Primary Keys

The Proposed Server API page asks "What do we want keys to be?".
This page collects and evaluates the options.

Options

User-allocated variable-length or long fixed-length keys
  • Application chooses values for keys; if keys need to be unique, it's up to the application to figure how how to do this.
  • These longer keys must be passed around in requests.
  • The master needs a hash table.
  • There is some feature overlap with indexes. Now you need an extremely fast "primary index" on the master to look up objects.
  • This is what the application wants (e.g., I'm creating a table that will always be indexed by a URL) then this is more efficient than the system-allocated options where there would need to be a secondary index that would be used in virtually every lookup.
  • BigTable and memcached do it
  • Painful for allocating seq keys
User-allocated 64-bit keys
  • I think there's a consensus that this is not a large enough space to be used as a reasonable hash value, so the only real use case is ICQ.

    what does "ICQ" mean? -JO

    ICQ is an ancient chat program that identified users by a large integer. See http://en.wikipedia.org/wiki/ICQ#UIN . -Diego

  • Painful for allocating seq keys
  • Nice for migrating legacy apps
  • Decent memcache emulation
  • 2 levels of hash collision to build a hash table
User-allocated 64-bit keys with system key generation assistance
  • Winner
  • Nice for legacy migration
  • Fast memcache emulation
  • 2 levels of hash collision to build a hash table
System-allocated 64-bit keys with reuse
  • In this approach the system allocates keys, starting with 0 and incrementing for each successive addition.
  • "With reuse" means that is an object is deleted the system can reuse its key for a new object in the future.
  • This is by far the easiest solution to implement.

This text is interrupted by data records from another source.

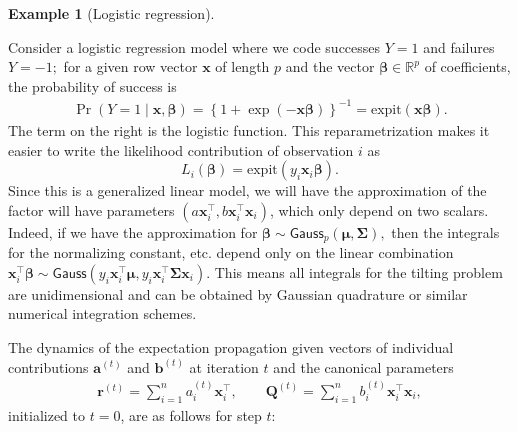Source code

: \documentclass[
  11pt,
  letterpaper,
]{scrbook}
\theoremstyle{definition}
\theoremstyle{plain}
\theoremstyle{plain}
\theoremstyle{plain}
\theoremstyle{definition}
\newtheorem{example}{Example}[chapter]
\theoremstyle{definition}
\theoremstyle{remark}
\begin{document}
\begin{example}[Logistic
regression]\protect\hypertarget{exm-logistic-ep}{}\label{exm-logistic-ep}

Consider a logistic regression model where we code successes \(Y=1\) and
failures \(Y=-1;\) for a given row vector \(\mathbf{x}\) of length \(p\)
and the vector \(\boldsymbol{\beta} \in \mathbb{R}^p\) of coefficients,
the probability of success is \begin{align*}
\Pr(Y=1 \mid \mathbf{x}, \boldsymbol{\beta}) = \left\{1+\exp(-\mathbf{x}\boldsymbol{\beta})\right\}^{-1} = \mathrm{expit}(\mathbf{x}\boldsymbol{\beta}).
\end{align*} The term on the right is the logistic function. This
reparametrization makes it easier to write the likelihood contribution
of observation \(i\) as
\[L_i(\boldsymbol{\beta}) = \mathrm{expit}(y_i \mathbf{x}_i\boldsymbol{\beta}).\]
Since this is a generalized linear model, we will have the approximation
of the factor will have parameters
\((a\mathbf{x}_i^\top, b\mathbf{x}_i^\top\mathbf{x}_i)\), which only
depend on two scalars. Indeed, if we have the approximation for
\(\boldsymbol{\beta} \sim \mathsf{Gauss}_p(\boldsymbol{\mu}, \boldsymbol{\Sigma}),\)
then the integrals for the normalizing constant, etc. depend only on the
linear combination
\(\mathbf{x}_i^\top\boldsymbol{\beta} \sim \mathsf{Gauss}(y_i \mathbf{x}_i^\top\boldsymbol{\mu}, y_i \mathbf{x}_i^\top\boldsymbol{\Sigma}\mathbf{x}_i).\)
This means all integrals for the tilting problem are unidimensional and
can be obtained by Gaussian quadrature or similar numerical integration
schemes.

The dynamics of the expectation propagation given vectors of individual
contributions \(\boldsymbol{a}^{(t)}\) and \(\boldsymbol{b}^{(t)}\) at
iteration \(t\) and the canonical parameters \begin{align*}
\boldsymbol{r}^{(t)} = \sum_{i=1}^n a_i^{(t)}\mathbf{x}_i^\top, \qquad \mathbf{Q}^{(t)} = \sum_{i=1}^n b_i^{(t)}\mathbf{x}_i^\top\mathbf{x}_i,
\end{align*} initialized to \(t=0\), are as follows for step \(t\):


\end{example}
\end{document}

Berthas (multi-level indexes analogous to page tables) seem to be the data structure of choice.
  • With this scheme it's important to use the key space densely: if deletions result in sparsely used Berthas then this approach will become inefficient. Reuse makes it easier to ensure a dense key space.
  • Dangling pointers in the application (accidentally reusing keys that have been deleted) are extremely dangerous. If your application gets back the same type of object as was originally identified by that key, it will not crash but rather it is likely to leak information.
System-allocated 64-bit keys without reuse
  • This has "sweet" semantics.
  • Key values increase strictly with time.
  • "Append" operations are simple: just create a new object. The order of events can be determined by comparing key values.
  • 64-bit keys mean we don't have to worry about running out of the key space and wrapping around.
  • If keys are never deleted in a table then it's easy to enumerate the table's objects in chronological order. However, if keys are deleted the enumeration is not so easy: the obvious approach of stepping through each of the key values in order may spend a lot of time looking for objects that no longer exist.
  • Berthas would be the data structure of choice for tables that never have deletes. With deletes, other options are not so easy:
    • Berthas with leaves collapsed to hash tables when they become sparse
      • Older objects that have many nearby deletes now incur a performance penalty.
      • Inner nodes of the Bertha still grow over time.
      • This option feels complicated because it combines a couple of different modes of operation.
    • Berthas with leaves reused as they become sparse

      I don't understand how this option works -JO

      This one would be a little tricky to get right, and it's easier to explain with a diagram. Say there's a leaf of 8 entries that's only using entries 1,2, and 6 for keys 1201, 1202, and 1206. I can reuse this leaf starting at 2700 for 2700, 2703, 2704, 2705, and 2707 if I burn the keys 2701, 2702, and 2706. -Diego

      • Now a leaf can have multiple pointers coming into it
      • Some fraction of keys will have to be skipped over and not used
      • Splitting a key range to another server now requires unmerging the leaf.
      • Inner nodes of the Bertha still grow over time.
    • Hash tables
  • Looks like memory
System-allocated (64-bit key, 64-bit generation number) tuples
  • We can use Berthas again, storing the generation number in the inode.
  • Generation numbers aren't "sweet".
  • It now takes 128 bits to identify an object.
  • It is possible to have a global generation number, so if my object's generation number is larger than that of yours, mine was created more recently.
  • It is not possible, however, to enumerate objects in chronological order efficiently.
    • Unless if we maintain some sort of linked list...
System-allocated (48-bit key, 16-bit generation number) tuples
  • 48-bit keys may not be large enough
  • 16-bit generation numbers could wrap around fairly quickly. Do we burn the keys after that or do we wrap around and risk following a dangling pointer?
  • Similar trade-offs as system-allocated (64-bit key, 64-bit generation number) tuples, just fewer bits.

Hash Tables

The "sweeter" options demand fast hash tables.

For a fast hash table:

  • Pick a good hash function
  • Decide between chaining and open addressing
  • Decide how to size the hash table and when to resize it

One level up, we need to decide how to use this primitive:

  • On each master, have a single hash table
    • This option probably has the best performance: a single large bucket array is likely to have fewer conflicts than a whole bunch of smaller bucket arrays.
    • Keys from different tables and shards are mixed up together, which may make some operations slower or more complicated.
  • On each master, have one hash table that groups the key ranges in a single RAMCloud table
  • On each master, have one hash table per key range (shard)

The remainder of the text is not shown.